Day 262: ‘Afraid of Watching Satyajit Ray Films’ + ‘PATHER PANCHALI’ 1955

‘Afraid of Watching Satyajit Ray Films’

I must admit that there are a few films I was dreading watching in these 52-weeks more than going head-to-head with Godard (which I’ve now done) and Fellini (which I have yet to do). But amongst those few films were the three Indian films by Satyajit Ray.

It’s a culture I know little about other than through commercial films. All I know is that the poverty outweighs everyone who has money by 100 to 1 or 1000 to 1 or 1 million to 1 or 1 billion to 1. I’m a person who has no understanding of what poverty is like on a daily-basis, a yearly-basis or a lifetime-basis.

My context for understanding India is how I (through my Western-eyes) see Russia between 0000-1980. Or China.

This film was the experience I didn’t want to have. As bad as life is in my world or the world of the Western countries, I didn’t want to have Indian conditions and realities made really real-to-me.

I don’t even know when Pather Panchali is set. They have umbrellas. So, it has got to be in my generation and yet they are so impoverished it is beyond my comprehension.

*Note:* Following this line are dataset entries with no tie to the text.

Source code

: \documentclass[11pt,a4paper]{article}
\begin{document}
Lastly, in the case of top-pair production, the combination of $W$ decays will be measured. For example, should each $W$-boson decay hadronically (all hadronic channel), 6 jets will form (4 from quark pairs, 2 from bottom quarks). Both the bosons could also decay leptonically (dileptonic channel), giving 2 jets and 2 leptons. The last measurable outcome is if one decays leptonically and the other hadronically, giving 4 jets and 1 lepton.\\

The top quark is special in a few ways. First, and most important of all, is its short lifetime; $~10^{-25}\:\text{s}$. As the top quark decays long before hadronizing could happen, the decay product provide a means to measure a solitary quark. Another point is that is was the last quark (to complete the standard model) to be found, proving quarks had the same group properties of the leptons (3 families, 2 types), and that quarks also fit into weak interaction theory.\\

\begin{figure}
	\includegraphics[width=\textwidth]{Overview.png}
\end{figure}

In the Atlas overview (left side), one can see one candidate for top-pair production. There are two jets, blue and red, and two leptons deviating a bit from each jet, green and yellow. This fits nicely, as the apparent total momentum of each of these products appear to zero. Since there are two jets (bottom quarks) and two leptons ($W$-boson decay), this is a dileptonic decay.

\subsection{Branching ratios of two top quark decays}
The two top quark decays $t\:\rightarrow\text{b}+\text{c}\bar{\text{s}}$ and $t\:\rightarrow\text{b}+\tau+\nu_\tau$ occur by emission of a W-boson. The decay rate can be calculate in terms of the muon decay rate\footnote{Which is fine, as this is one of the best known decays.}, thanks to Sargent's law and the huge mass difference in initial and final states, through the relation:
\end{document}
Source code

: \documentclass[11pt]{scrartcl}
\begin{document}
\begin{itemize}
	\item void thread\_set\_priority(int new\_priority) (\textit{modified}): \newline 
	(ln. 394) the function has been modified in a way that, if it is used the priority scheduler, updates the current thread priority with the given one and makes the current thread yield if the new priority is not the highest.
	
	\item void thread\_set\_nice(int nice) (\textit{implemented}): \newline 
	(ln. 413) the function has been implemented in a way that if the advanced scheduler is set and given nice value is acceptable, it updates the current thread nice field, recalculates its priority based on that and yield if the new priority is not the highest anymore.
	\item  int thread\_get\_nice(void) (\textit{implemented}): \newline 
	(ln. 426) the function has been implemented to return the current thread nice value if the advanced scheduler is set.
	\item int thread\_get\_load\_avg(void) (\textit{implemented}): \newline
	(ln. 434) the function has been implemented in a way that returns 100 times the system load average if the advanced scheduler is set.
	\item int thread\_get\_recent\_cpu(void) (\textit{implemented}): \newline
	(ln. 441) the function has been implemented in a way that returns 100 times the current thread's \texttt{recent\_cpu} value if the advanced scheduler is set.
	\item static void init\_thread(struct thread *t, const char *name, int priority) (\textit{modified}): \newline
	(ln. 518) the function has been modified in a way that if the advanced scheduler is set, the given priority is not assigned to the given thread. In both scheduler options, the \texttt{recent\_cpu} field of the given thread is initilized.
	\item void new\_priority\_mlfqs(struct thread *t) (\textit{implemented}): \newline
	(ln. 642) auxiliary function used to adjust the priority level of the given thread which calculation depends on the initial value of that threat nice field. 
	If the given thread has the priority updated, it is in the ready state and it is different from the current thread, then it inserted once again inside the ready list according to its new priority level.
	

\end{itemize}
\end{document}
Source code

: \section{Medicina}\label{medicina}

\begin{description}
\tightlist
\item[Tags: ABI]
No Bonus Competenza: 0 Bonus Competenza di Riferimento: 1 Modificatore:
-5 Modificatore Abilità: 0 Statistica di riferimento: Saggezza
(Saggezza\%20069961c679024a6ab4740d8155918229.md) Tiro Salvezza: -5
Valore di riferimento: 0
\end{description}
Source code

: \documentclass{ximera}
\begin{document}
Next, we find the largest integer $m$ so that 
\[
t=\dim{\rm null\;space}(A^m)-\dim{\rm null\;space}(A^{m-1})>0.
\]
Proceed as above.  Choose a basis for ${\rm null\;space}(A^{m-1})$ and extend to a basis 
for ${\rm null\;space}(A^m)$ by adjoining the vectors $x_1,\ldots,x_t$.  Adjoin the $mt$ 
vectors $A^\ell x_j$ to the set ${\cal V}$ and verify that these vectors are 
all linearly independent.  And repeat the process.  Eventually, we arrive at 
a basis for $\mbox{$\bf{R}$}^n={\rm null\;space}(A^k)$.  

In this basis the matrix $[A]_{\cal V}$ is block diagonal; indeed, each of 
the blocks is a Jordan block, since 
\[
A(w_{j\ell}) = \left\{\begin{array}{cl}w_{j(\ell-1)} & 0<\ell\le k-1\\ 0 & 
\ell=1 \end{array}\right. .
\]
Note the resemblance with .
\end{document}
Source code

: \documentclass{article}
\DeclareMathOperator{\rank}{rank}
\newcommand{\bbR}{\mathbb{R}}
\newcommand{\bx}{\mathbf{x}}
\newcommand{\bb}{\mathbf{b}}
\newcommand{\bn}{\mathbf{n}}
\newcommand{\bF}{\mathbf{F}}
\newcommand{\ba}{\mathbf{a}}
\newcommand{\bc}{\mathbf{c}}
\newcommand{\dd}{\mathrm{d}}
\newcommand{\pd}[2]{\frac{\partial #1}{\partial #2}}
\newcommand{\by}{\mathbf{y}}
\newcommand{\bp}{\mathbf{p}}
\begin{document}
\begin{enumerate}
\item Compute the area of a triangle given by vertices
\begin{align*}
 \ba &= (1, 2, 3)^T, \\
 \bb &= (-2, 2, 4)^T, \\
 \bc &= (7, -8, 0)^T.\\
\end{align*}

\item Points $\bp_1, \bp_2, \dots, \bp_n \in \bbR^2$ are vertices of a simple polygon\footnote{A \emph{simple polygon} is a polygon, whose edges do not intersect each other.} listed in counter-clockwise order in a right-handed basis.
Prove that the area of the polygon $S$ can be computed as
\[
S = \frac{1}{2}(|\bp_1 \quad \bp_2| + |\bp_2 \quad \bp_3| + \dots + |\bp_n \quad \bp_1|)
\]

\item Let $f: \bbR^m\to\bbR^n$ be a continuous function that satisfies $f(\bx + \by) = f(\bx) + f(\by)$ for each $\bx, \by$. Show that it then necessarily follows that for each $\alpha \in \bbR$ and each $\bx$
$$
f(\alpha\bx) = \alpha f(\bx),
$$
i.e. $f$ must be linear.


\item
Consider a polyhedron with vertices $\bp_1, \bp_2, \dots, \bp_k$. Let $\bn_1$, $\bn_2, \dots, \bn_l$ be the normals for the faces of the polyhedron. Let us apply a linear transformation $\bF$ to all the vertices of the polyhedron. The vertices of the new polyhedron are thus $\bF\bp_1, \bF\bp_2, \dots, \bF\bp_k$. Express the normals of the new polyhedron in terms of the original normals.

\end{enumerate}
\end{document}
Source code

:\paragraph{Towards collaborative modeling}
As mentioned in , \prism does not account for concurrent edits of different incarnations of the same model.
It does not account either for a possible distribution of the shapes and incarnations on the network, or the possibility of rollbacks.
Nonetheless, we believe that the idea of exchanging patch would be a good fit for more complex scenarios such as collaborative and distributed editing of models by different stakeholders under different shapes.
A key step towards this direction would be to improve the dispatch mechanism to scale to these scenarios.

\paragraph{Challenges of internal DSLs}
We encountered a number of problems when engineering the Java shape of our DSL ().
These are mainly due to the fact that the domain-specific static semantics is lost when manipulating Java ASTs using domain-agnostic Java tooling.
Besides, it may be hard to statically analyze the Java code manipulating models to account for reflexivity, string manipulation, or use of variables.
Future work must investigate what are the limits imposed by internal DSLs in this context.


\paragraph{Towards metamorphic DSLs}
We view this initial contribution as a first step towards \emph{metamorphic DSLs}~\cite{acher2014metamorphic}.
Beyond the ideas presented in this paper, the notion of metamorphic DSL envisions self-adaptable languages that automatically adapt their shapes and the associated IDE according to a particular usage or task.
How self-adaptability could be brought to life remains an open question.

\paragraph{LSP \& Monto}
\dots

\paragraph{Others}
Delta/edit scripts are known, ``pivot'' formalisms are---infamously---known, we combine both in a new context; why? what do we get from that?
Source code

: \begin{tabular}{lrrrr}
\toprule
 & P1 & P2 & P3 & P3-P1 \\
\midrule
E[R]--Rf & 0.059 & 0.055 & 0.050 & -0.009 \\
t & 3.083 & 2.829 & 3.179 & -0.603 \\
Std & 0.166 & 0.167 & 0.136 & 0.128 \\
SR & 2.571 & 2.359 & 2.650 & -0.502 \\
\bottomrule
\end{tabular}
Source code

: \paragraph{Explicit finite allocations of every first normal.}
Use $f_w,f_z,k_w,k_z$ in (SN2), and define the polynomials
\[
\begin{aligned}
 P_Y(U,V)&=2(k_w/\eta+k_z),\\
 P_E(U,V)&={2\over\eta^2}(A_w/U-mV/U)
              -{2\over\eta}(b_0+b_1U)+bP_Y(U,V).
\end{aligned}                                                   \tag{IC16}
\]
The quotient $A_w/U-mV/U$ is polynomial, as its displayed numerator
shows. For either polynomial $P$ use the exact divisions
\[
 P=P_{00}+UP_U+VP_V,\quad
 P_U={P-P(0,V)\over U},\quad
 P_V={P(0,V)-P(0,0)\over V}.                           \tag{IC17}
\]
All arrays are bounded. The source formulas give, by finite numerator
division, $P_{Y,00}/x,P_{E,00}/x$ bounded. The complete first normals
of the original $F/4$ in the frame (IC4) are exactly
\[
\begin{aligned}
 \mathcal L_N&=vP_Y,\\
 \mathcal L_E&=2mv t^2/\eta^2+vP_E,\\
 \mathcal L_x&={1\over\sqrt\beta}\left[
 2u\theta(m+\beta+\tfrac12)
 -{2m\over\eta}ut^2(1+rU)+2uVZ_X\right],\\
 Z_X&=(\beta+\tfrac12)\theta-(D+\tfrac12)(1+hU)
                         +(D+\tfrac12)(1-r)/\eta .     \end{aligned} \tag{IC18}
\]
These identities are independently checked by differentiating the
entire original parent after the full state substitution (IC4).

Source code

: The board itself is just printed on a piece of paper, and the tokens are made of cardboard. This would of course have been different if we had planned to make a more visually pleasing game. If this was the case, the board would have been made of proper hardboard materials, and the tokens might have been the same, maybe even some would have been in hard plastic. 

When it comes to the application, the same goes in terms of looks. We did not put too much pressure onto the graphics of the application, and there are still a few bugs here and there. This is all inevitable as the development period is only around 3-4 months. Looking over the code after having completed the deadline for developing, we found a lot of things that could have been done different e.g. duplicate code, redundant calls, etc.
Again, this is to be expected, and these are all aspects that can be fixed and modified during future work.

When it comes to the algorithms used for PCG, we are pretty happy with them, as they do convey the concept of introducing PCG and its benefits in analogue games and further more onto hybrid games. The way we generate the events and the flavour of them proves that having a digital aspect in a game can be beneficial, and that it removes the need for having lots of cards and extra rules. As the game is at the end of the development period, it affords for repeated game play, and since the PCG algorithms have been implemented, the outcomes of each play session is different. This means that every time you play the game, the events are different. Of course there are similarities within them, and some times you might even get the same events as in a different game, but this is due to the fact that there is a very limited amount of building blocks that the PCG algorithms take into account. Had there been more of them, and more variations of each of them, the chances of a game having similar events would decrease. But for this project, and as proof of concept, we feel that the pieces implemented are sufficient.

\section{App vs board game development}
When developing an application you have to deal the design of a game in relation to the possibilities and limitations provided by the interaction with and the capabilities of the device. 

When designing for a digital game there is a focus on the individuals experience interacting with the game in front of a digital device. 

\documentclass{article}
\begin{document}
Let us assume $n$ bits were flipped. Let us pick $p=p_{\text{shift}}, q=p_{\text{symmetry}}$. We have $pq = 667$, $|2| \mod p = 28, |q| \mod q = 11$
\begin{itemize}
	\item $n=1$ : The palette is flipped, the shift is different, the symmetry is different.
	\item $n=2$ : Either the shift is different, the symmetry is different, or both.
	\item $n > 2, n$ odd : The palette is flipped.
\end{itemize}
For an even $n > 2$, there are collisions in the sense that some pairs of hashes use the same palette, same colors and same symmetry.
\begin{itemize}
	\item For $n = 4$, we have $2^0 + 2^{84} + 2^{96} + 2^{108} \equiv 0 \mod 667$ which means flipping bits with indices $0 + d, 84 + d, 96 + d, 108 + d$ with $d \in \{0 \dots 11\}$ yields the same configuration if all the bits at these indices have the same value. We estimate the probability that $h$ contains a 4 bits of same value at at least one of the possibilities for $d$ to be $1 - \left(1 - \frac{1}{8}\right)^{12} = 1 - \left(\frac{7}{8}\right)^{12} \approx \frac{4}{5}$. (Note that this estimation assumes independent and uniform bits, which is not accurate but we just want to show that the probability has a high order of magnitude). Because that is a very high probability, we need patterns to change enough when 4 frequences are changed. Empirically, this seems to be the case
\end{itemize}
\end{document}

There’s a point in time where you can’t borrow any more ‘things’ from your neighbours and as you have no income, you’ll slowly starve and die-off. But, also, in the countries which surround India it is similarly starvation by a thousand paper cuts.

PATHER PANCHALI

This was brilliant.  A winner for Day 262. I’m looking forward to the second film.

‘PATHER PANCHALI’ 1955

This is an exceptional film. However high the bar is, this film leaps over it. There’s a reality – like I’ve described with other films – where the camera and the director and the crew behind the camera are invisible.

Like Mad Max or Transformers or Avengers or DC Comics, obviously, there’s a thousand artists creating the unbelievable images/things behind the plot in these films.

I’m certain there’s hardly any crew behind this first film about Apu that is able to vote and give the false reality, the feeling, of a true reality.

And it smacked me between the eyes and rendered me groggy.

Pather Panchali is important because it shows a state of life, or being, that is unknown and hasn’t been experienced by anyone associated with the film.

It is a film and however credible they are it is still a work of fiction and not a documentary.

Despite these facts, it is so convincing that I think/believe it is more documentary than mere film.